◆ **What is needed**: Gather every line below where "каталога" appears.

Source data: Begin

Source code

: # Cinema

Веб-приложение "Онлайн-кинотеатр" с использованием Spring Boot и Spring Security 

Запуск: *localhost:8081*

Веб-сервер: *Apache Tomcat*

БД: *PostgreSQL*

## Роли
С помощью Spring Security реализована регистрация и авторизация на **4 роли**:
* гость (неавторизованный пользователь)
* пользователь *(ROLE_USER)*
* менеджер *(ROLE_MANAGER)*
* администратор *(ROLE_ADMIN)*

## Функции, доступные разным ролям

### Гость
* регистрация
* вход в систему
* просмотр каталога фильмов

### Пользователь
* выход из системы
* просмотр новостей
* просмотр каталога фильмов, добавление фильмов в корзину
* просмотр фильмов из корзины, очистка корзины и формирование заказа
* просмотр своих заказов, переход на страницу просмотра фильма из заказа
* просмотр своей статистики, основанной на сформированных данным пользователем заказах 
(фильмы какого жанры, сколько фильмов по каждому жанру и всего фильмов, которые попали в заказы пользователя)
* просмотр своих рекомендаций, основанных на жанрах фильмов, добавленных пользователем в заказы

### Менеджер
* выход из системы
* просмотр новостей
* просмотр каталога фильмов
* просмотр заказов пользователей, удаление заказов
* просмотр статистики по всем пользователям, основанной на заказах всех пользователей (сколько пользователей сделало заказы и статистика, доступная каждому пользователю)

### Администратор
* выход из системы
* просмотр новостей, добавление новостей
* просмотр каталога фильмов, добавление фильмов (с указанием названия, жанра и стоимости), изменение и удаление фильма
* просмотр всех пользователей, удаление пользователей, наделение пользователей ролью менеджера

Source data: End

◆ **Solution for this problem**:
* просмотр каталога фильмов
* просмотр каталога фильмов, добавление фильмов в корзину
* просмотр каталога фильмов
* просмотр каталога фильмов, добавление фильмов (с указанием названия, жанра и стоимости), изменение и удаление фильма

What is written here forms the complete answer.